In Fortran, this can be done using macros, preferably inside comments to be more distinguishable from normal codes, like this:

!_OMPTGT_(target teams distribute private(vt))
!_ACCTGT_(parallel loop gang private(vt))
do ie=1,Nelt
  !_OMPTGT_(parallel do collapse(2))
  !_ACCTGT_(loop vector collapse(2))
  do j=1,Np ; do i=1,Np
    vt(i,j) = a(i,j,ie) * v(j,ie)
  end do ; end do
  !_OMPTGT_(parallel do)
  !_ACCTGT_(loop vector)
  do i=1,Np
    v(i) = sum(vt(i,:))
  end do
end do

where the guarding macros OMPTGT and ACCTGT are defined as

#ifdef _OL_OMP_
#define _OMPTGT_(dirstring) $omp dirstring
#else
#define _OMPTGT_(dirstring) OpenMP_target_disabled
#endif

and similarly, ACCTGT:

#ifdef _OL_ACC_
#define _ACCTGT_(dirstring) $acc dirstring
#else
#define _ACCTGT_(dirstring) OpenACC_target_disabled
#endif

To activate OMPTGT during compilation:

$ xlf_r -D_OL_OMP_ -qsmp=omp -qoffload foo.F90

and similarly, for ACCTGT:

$ pgfortran -D_OL_ACC_ -ta=tesla:cc70 foo.F90

Note the ".F90" extension, which prompts the compiler to execute preprocessor.
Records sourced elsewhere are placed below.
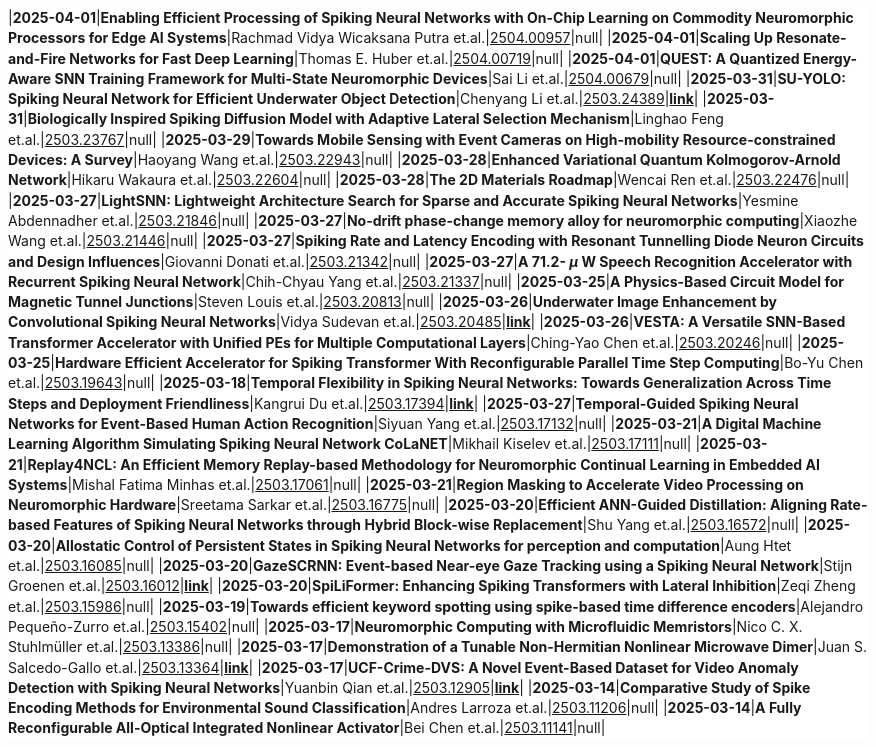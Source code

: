 |**2025-04-01**|**Enabling Efficient Processing of Spiking Neural Networks with On-Chip Learning on Commodity Neuromorphic Processors for Edge AI Systems**|Rachmad Vidya Wicaksana Putra et.al.|[2504.00957](http://arxiv.org/abs/2504.00957)|null|
|**2025-04-01**|**Scaling Up Resonate-and-Fire Networks for Fast Deep Learning**|Thomas E. Huber et.al.|[2504.00719](http://arxiv.org/abs/2504.00719)|null|
|**2025-04-01**|**QUEST: A Quantized Energy-Aware SNN Training Framework for Multi-State Neuromorphic Devices**|Sai Li et.al.|[2504.00679](http://arxiv.org/abs/2504.00679)|null|
|**2025-03-31**|**SU-YOLO: Spiking Neural Network for Efficient Underwater Object Detection**|Chenyang Li et.al.|[2503.24389](http://arxiv.org/abs/2503.24389)|**[link](https://github.com/lwxfight/snn-underwater)**|
|**2025-03-31**|**Biologically Inspired Spiking Diffusion Model with Adaptive Lateral Selection Mechanism**|Linghao Feng et.al.|[2503.23767](http://arxiv.org/abs/2503.23767)|null|
|**2025-03-29**|**Towards Mobile Sensing with Event Cameras on High-mobility Resource-constrained Devices: A Survey**|Haoyang Wang et.al.|[2503.22943](http://arxiv.org/abs/2503.22943)|null|
|**2025-03-28**|**Enhanced Variational Quantum Kolmogorov-Arnold Network**|Hikaru Wakaura et.al.|[2503.22604](http://arxiv.org/abs/2503.22604)|null|
|**2025-03-28**|**The 2D Materials Roadmap**|Wencai Ren et.al.|[2503.22476](http://arxiv.org/abs/2503.22476)|null|
|**2025-03-27**|**LightSNN: Lightweight Architecture Search for Sparse and Accurate Spiking Neural Networks**|Yesmine Abdennadher et.al.|[2503.21846](http://arxiv.org/abs/2503.21846)|null|
|**2025-03-27**|**No-drift phase-change memory alloy for neuromorphic computing**|Xiaozhe Wang et.al.|[2503.21446](http://arxiv.org/abs/2503.21446)|null|
|**2025-03-27**|**Spiking Rate and Latency Encoding with Resonant Tunnelling Diode Neuron Circuits and Design Influences**|Giovanni Donati et.al.|[2503.21342](http://arxiv.org/abs/2503.21342)|null|
|**2025-03-27**|**A 71.2- $μ$ W Speech Recognition Accelerator with Recurrent Spiking Neural Network**|Chih-Chyau Yang et.al.|[2503.21337](http://arxiv.org/abs/2503.21337)|null|
|**2025-03-25**|**A Physics-Based Circuit Model for Magnetic Tunnel Junctions**|Steven Louis et.al.|[2503.20813](http://arxiv.org/abs/2503.20813)|null|
|**2025-03-26**|**Underwater Image Enhancement by Convolutional Spiking Neural Networks**|Vidya Sudevan et.al.|[2503.20485](http://arxiv.org/abs/2503.20485)|**[link](https://github.com/vidya-rejul/uie-snn)**|
|**2025-03-26**|**VESTA: A Versatile SNN-Based Transformer Accelerator with Unified PEs for Multiple Computational Layers**|Ching-Yao Chen et.al.|[2503.20246](http://arxiv.org/abs/2503.20246)|null|
|**2025-03-25**|**Hardware Efficient Accelerator for Spiking Transformer With Reconfigurable Parallel Time Step Computing**|Bo-Yu Chen et.al.|[2503.19643](http://arxiv.org/abs/2503.19643)|null|
|**2025-03-18**|**Temporal Flexibility in Spiking Neural Networks: Towards Generalization Across Time Steps and Deployment Friendliness**|Kangrui Du et.al.|[2503.17394](http://arxiv.org/abs/2503.17394)|**[link](https://github.com/brain-intelligence-lab/temporal_flexibility_in_SNN)**|
|**2025-03-27**|**Temporal-Guided Spiking Neural Networks for Event-Based Human Action Recognition**|Siyuan Yang et.al.|[2503.17132](http://arxiv.org/abs/2503.17132)|null|
|**2025-03-21**|**A Digital Machine Learning Algorithm Simulating Spiking Neural Network CoLaNET**|Mikhail Kiselev et.al.|[2503.17111](http://arxiv.org/abs/2503.17111)|null|
|**2025-03-21**|**Replay4NCL: An Efficient Memory Replay-based Methodology for Neuromorphic Continual Learning in Embedded AI Systems**|Mishal Fatima Minhas et.al.|[2503.17061](http://arxiv.org/abs/2503.17061)|null|
|**2025-03-21**|**Region Masking to Accelerate Video Processing on Neuromorphic Hardware**|Sreetama Sarkar et.al.|[2503.16775](http://arxiv.org/abs/2503.16775)|null|
|**2025-03-20**|**Efficient ANN-Guided Distillation: Aligning Rate-based Features of Spiking Neural Networks through Hybrid Block-wise Replacement**|Shu Yang et.al.|[2503.16572](http://arxiv.org/abs/2503.16572)|null|
|**2025-03-20**|**Allostatic Control of Persistent States in Spiking Neural Networks for perception and computation**|Aung Htet et.al.|[2503.16085](http://arxiv.org/abs/2503.16085)|null|
|**2025-03-20**|**GazeSCRNN: Event-based Near-eye Gaze Tracking using a Spiking Neural Network**|Stijn Groenen et.al.|[2503.16012](http://arxiv.org/abs/2503.16012)|**[link](https://github.com/StijnGroenen/GazeSCRNN)**|
|**2025-03-20**|**SpiLiFormer: Enhancing Spiking Transformers with Lateral Inhibition**|Zeqi Zheng et.al.|[2503.15986](http://arxiv.org/abs/2503.15986)|null|
|**2025-03-19**|**Towards efficient keyword spotting using spike-based time difference encoders**|Alejandro Pequeño-Zurro et.al.|[2503.15402](http://arxiv.org/abs/2503.15402)|null|
|**2025-03-17**|**Neuromorphic Computing with Microfluidic Memristors**|Nico C. X. Stuhlmüller et.al.|[2503.13386](http://arxiv.org/abs/2503.13386)|null|
|**2025-03-17**|**Demonstration of a Tunable Non-Hermitian Nonlinear Microwave Dimer**|Juan S. Salcedo-Gallo et.al.|[2503.13364](http://arxiv.org/abs/2503.13364)|**[link](https://github.com/jussalcedoga-dartmouth/nh_nl_dynamics_dimer)**|
|**2025-03-17**|**UCF-Crime-DVS: A Novel Event-Based Dataset for Video Anomaly Detection with Spiking Neural Networks**|Yuanbin Qian et.al.|[2503.12905](http://arxiv.org/abs/2503.12905)|**[link](https://github.com/YBQian-Roy/UCF-Crime-DVS)**|
|**2025-03-14**|**Comparative Study of Spike Encoding Methods for Environmental Sound Classification**|Andres Larroza et.al.|[2503.11206](http://arxiv.org/abs/2503.11206)|null|
|**2025-03-14**|**A Fully Reconfigurable All-Optical Integrated Nonlinear Activator**|Bei Chen et.al.|[2503.11141](http://arxiv.org/abs/2503.11141)|null|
If your source extension is in lowercase, then "-qpreprocess" (XL) or "-Mpreprocess" (PGI) should be used to force preprocessing.
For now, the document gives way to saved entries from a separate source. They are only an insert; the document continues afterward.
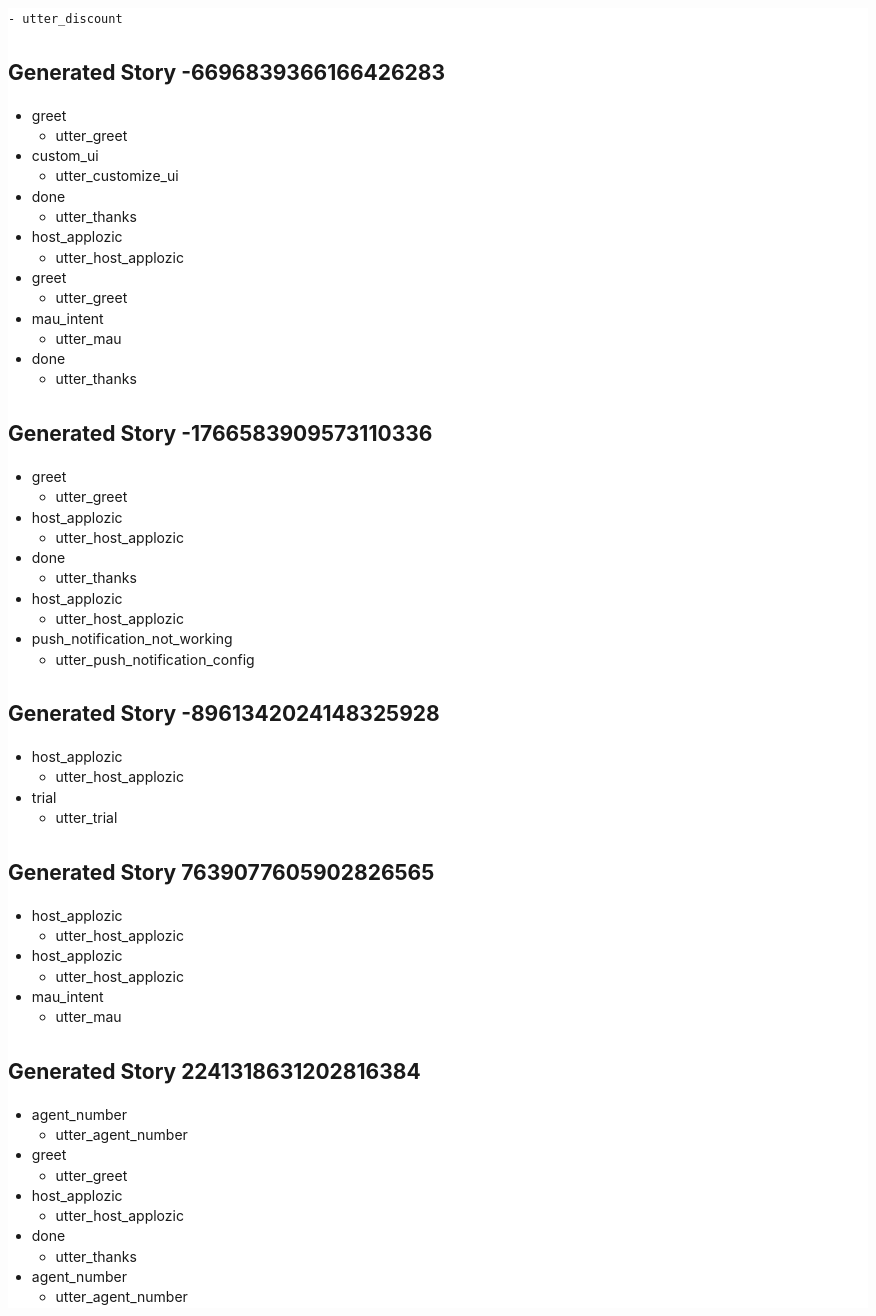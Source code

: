     - utter_discount

## Generated Story -6696839366166426283
* greet
    - utter_greet
* custom_ui
    - utter_customize_ui
* done
    - utter_thanks
* host_applozic
    - utter_host_applozic
* greet
    - utter_greet
* mau_intent
    - utter_mau
* done
    - utter_thanks

## Generated Story -1766583909573110336
* greet
    - utter_greet
* host_applozic
    - utter_host_applozic
* done
    - utter_thanks
* host_applozic
    - utter_host_applozic
* push_notification_not_working
    - utter_push_notification_config

## Generated Story -8961342024148325928
* host_applozic
    - utter_host_applozic
* trial
    - utter_trial

## Generated Story 7639077605902826565
* host_applozic
    - utter_host_applozic
* host_applozic
    - utter_host_applozic
* mau_intent
    - utter_mau

## Generated Story 2241318631202816384
* agent_number
    - utter_agent_number
* greet
    - utter_greet
* host_applozic
    - utter_host_applozic
* done
    - utter_thanks
* agent_number
    - utter_agent_number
This approach allows flexible mixing of host-side OpenMP directives with either OpenACC or OpenMP target offloading directives. Host-side OpenMP directives are written plainly, so that they are not affected by the offloading directives at all. However, if situations demand host-side OpenMP directives to be guarded (such as OpenMP/OpenACC API calls for target offloading in multi-threaded codes), the guarding macros (or similarly defined macros) can also be used.
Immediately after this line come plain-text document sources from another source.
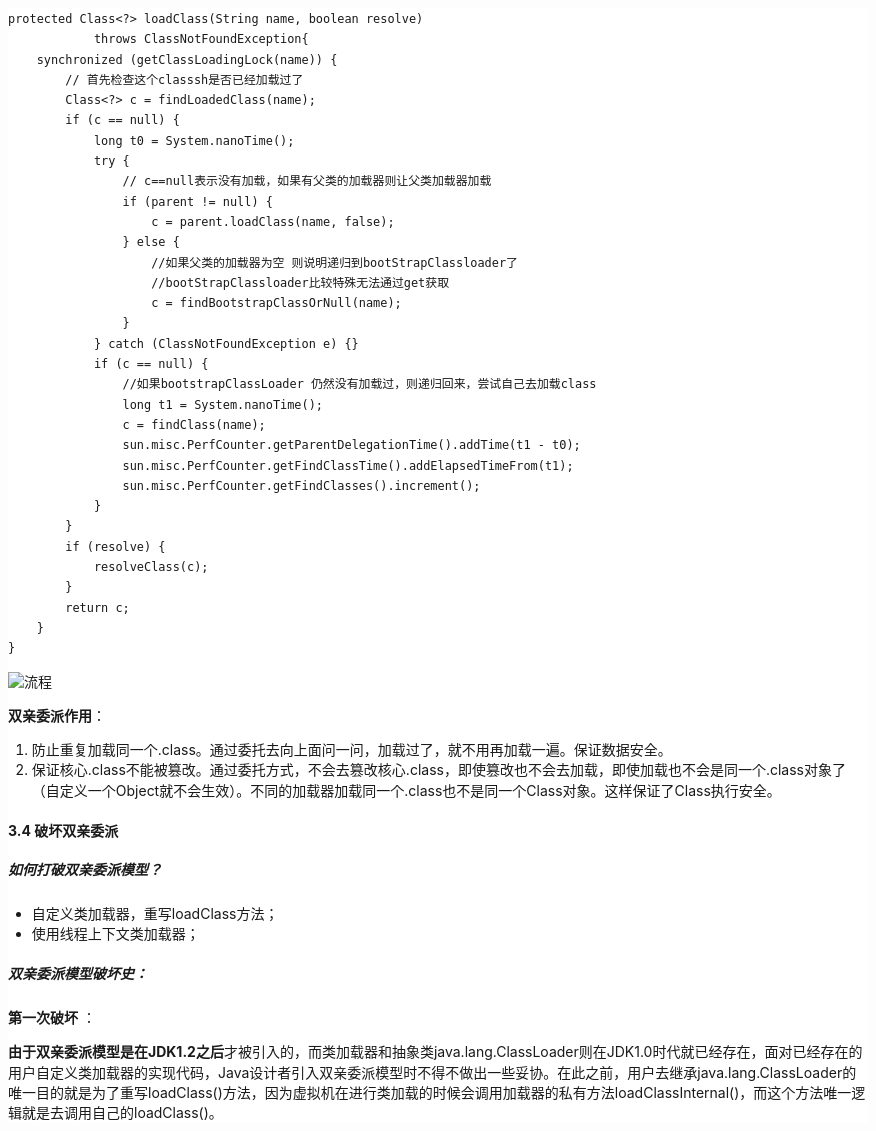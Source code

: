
 ```
protected Class<?> loadClass(String name, boolean resolve)
            throws ClassNotFoundException{
    synchronized (getClassLoadingLock(name)) {
        // 首先检查这个classsh是否已经加载过了
        Class<?> c = findLoadedClass(name);
        if (c == null) {
            long t0 = System.nanoTime();
            try {
                // c==null表示没有加载，如果有父类的加载器则让父类加载器加载
                if (parent != null) {
                    c = parent.loadClass(name, false);
                } else {
                    //如果父类的加载器为空 则说明递归到bootStrapClassloader了
                    //bootStrapClassloader比较特殊无法通过get获取
                    c = findBootstrapClassOrNull(name);
                }
            } catch (ClassNotFoundException e) {}
            if (c == null) {
                //如果bootstrapClassLoader 仍然没有加载过，则递归回来，尝试自己去加载class
                long t1 = System.nanoTime();
                c = findClass(name);
                sun.misc.PerfCounter.getParentDelegationTime().addTime(t1 - t0);
                sun.misc.PerfCounter.getFindClassTime().addElapsedTimeFrom(t1);
                sun.misc.PerfCounter.getFindClasses().increment();
            }
        }
        if (resolve) {
            resolveClass(c);
        }
        return c;
    }
}
```
![流程](https://sunsasdoc.oss-cn-hangzhou.aliyuncs.com/image/20200730/7634245-7b7882e1f4ea5d7d.png)

**双亲委派作用**：
1. 防止重复加载同一个.class。通过委托去向上面问一问，加载过了，就不用再加载一遍。保证数据安全。
2. 保证核心.class不能被篡改。通过委托方式，不会去篡改核心.class，即使篡改也不会去加载，即使加载也不会是同一个.class对象了（自定义一个Object就不会生效）。不同的加载器加载同一个.class也不是同一个Class对象。这样保证了Class执行安全。

#### 3.4 破坏双亲委派

##### 如何打破双亲委派模型？

- 自定义类加载器，重写loadClass方法；
- 使用线程上下文类加载器；

##### 双亲委派模型破坏史：
**第一次破坏**  ：

**由于双亲委派模型是在JDK1.2之后**才被引入的，而类加载器和抽象类java.lang.ClassLoader则在JDK1.0时代就已经存在，面对已经存在的用户自定义类加载器的实现代码，Java设计者引入双亲委派模型时不得不做出一些妥协。在此之前，用户去继承java.lang.ClassLoader的唯一目的就是为了重写loadClass()方法，因为虚拟机在进行类加载的时候会调用加载器的私有方法loadClassInternal()，而这个方法唯一逻辑就是去调用自己的loadClass()。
Multi-line directives in free-form Fortran require an ampersand OUTSIDE the macro, as the preprocessor does not parse beyond the ampersand. For example:

!_OMPTGT_(parallel do) &
!_OMPTGT_(collapse(2))
do i=...
  do j=...

In fixed-form Fortran, line continuation requires an extra macro:

#define _OMPTGT_(dirstring) $omp dirstring
#define _OMPTGTc(dirstring) $omp+dirstring

Compiler directives in fixed-form Fortran does not use an ampersand. Instead:

!_OMPTGT_(parallel do)
!_OMPTGTc(collapse(2))
      do i=...
        do j=...

C/C++

Compiler directives in C/C++, including OpenACC and OpenMP directives, cannot be generated as a result of macro expansions. Instead, we use C99 _Pragma() preprocesing operator to achieve the same effects. We define the guarding macros as

#ifdef _OL_OMP_
#define _OMPTGT_(x) _Pragma(omp #x)
#else
#define _OMPTGT_(x) {}
#endif

#ifdef _OL_ACC_
#define _ACCTGT_(x) _Pragma(acc #x)
#else
#define _ACCTGT_(x) {}
#endif

To use the macros:

_OMPTGT_(target teams distribute private(vt))
_ACCTGT_(parallel loop gang private(vt))
for(ie=0;i<Nelt;i++)
{
_OMPTGT_(parallel do collapse(2))
_ACCTGT_(loop vector collapse(2))
  for(j=0;j<Np;j++) for(i=0;i<Np;i++)
    vt(i+Np*j) = a(i+Np*(j+Np*ie)) * v(j+Np*ie);
_OMPTGT_(parallel do)
_ACCTGT_(loop vector)
  for(i=0;i<Np;i++)
  {
    v(i) = 0.;
    for(j=0;j<Np;j++) v(i)+=vt(i+Np*j));
  }
}

To activate OMPTGT during compilation:

$ xlc_r -D_OL_OMP_ -qsmp=omp -qoffload foo.c

and similarly, for ACCTGT:

$ pgcc -D_OL_ACC_ -ta=tesla:cc70 foo.c

Bonus for Vim users

To distinguish the C/C++ guarding macros from normal source codes in Vim, write a syntax extension file named "pragmaext.vim", with the content

"highlight cComment ctermfg=Green guifg=Green
syn region cPreProc start="^\s*_\(OMP\|ACC\)TGT_" skip="\\$" end="$" keepend contains=ALLBUT,@cPreProcGroup,@Spell

and place it in both "$HOME/.vim/after/syntax/c" and "$HOME/.vim/after/syntax/cpp":

$ mkdir -p $HOME/.vim/after/syntax/c $HOME/.vim/after/syntax/cpp
$ cp pragmaext.vim $HOME/.vim/after/syntax/c
$ cp pragmaext.vim $HOME/.vim/after/syntax/cpp

With this extension, OMPTGT and ACCTGT macros will have the same color as other compiler directives.